13/07/2011

Je jouirai de ma joie en verger ou chambre

Cela fait quelques années que je suis intriguée par la sextine "ongle et oncle" d'Arnaut Daniel, que j'ai découverte en lisant l'exquise (et injustement méconnue) trilogie d'Hortense de Jacques Roubaud. Pour ceux qui ne connaissent pas ladite trilogie, je crois que cela vaut vraiment la peine de se ruer chez le libraire (prenez en même temps Le Chevalier silence, du même auteur) ; à une certaine époque, j'ai dû offrir La belle Hortense des dizaines des fois, avec un espoir quasi évangélique.*

Mais revenons à mes moutons [beeeh] et à Arnaud Daniel, né au XIIe siècle dans le Périgord ; Arnaut était troubadour et écrivait en occitan, une langue magnifique que j'aimerais connaître et qui, c'est un peu triste, n'a pas très bien résisté au rouleau compresseur du français. Il a  donc inventé la sextine, forme poétique composée de six strophes (ou coblas) de six vers, terminés par six mots-rimes qui avancent et reculent au cours du (long) poème, selon un système de permutation dit escargotique ou en spirale.


A B C D E F
F A E B D C
C F D A  B E
E C B F A D
D E A C F B
B D F E C A


La sextine (ou canso, c'est comme ça qu'Arnaut l'appelait, le mot "sextine" étant venu plus tard) se termine généralement par une tornada, envoi de trois vers reprenant les six mots-rimes.

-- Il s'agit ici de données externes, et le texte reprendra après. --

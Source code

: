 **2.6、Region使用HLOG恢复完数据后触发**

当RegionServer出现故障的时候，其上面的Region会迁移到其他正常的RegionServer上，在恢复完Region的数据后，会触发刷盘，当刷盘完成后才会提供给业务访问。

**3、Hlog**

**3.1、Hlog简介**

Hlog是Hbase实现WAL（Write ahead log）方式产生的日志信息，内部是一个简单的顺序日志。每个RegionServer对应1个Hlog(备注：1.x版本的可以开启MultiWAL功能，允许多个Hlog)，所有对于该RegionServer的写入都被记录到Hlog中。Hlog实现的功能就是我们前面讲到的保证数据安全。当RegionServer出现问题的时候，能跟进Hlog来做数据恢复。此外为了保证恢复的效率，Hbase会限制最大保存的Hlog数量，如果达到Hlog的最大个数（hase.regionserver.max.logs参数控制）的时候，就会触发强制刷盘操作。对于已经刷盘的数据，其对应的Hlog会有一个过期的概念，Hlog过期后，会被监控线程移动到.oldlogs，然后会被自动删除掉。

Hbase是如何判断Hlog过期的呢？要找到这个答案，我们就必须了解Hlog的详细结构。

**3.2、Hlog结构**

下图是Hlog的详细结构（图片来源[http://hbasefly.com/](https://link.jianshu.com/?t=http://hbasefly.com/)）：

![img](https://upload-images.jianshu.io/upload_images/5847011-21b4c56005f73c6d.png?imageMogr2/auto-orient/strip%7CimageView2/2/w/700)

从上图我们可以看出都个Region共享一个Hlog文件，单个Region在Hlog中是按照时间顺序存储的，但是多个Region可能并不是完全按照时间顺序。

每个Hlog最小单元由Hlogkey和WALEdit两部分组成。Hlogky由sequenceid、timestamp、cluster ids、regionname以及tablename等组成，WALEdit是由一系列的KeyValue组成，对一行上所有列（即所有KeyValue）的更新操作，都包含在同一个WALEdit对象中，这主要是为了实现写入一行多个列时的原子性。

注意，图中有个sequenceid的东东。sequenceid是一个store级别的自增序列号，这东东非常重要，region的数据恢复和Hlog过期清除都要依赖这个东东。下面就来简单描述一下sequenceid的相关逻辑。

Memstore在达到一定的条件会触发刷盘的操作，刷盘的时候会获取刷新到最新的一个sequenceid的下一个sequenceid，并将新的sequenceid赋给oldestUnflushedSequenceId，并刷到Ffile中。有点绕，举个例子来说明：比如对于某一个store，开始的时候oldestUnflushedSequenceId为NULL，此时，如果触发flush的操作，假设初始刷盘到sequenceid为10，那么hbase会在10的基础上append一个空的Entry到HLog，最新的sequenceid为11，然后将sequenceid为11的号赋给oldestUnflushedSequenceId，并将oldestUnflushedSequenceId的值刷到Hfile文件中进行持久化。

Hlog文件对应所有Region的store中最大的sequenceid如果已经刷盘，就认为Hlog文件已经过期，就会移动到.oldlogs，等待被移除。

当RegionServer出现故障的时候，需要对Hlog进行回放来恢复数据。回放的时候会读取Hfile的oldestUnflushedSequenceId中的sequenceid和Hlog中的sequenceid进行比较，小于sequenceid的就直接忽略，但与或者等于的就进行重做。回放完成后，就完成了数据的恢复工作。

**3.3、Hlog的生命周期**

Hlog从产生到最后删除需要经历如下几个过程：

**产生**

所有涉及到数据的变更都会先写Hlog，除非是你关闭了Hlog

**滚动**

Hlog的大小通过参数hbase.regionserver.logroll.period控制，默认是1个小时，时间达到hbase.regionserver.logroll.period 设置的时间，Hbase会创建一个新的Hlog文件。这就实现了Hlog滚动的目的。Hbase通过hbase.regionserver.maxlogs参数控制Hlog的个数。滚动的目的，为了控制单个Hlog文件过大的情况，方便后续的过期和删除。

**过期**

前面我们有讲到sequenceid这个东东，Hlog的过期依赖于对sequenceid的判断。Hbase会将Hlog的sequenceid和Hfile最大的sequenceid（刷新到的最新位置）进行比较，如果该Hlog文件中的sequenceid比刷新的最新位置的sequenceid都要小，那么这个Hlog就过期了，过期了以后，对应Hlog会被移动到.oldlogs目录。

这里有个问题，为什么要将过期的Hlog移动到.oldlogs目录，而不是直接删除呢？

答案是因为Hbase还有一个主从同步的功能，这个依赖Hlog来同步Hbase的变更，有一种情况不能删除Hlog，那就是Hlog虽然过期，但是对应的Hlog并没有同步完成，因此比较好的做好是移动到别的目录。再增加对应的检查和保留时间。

Voici la première et la dernière coblas de la canso d'Arnaut, dans deux traductions différentes.


La ferme volonté qui au cœur m’entre         
ne peut ni langue la briser ni ongle               
de médisant qui perd à mal dire son âme   
n’osant le battre de rameau ni de verge    
sinon en fraude là où je n’ai nul oncle         
je jouirai de ma joie en verger ou chambre 

(traduction de Jacques Roubaud)                


Ainsi s'empreint et se fait ongle
Mon cœur en elle comme écorce en la verge
Car de joie elle m'est tour, palais si bien que chambre,
Et tant n'aime frère ni parent ni oncle.
Alors en Paradis joie double aura mon âme,
Si homme jamais pour bien aimer n'y entre. 
      
(traduction de Charles Albert Cingria) 

C'est mystérieux, incestueux, angoissant et assez érotique, enfin c'est l'impression que ça me fait. Peut-être même que ça pourrait en mettre certains mal à l'aise. Au cas improbable où vous auriez envie de lire la suite, vous pouvez le faire ici. Si vous voulez en savoir plus, Pierre Lartigue a compilé, dans L'Hélice d'écrire, des tas de sextines provenant de lieux et d'époques variés.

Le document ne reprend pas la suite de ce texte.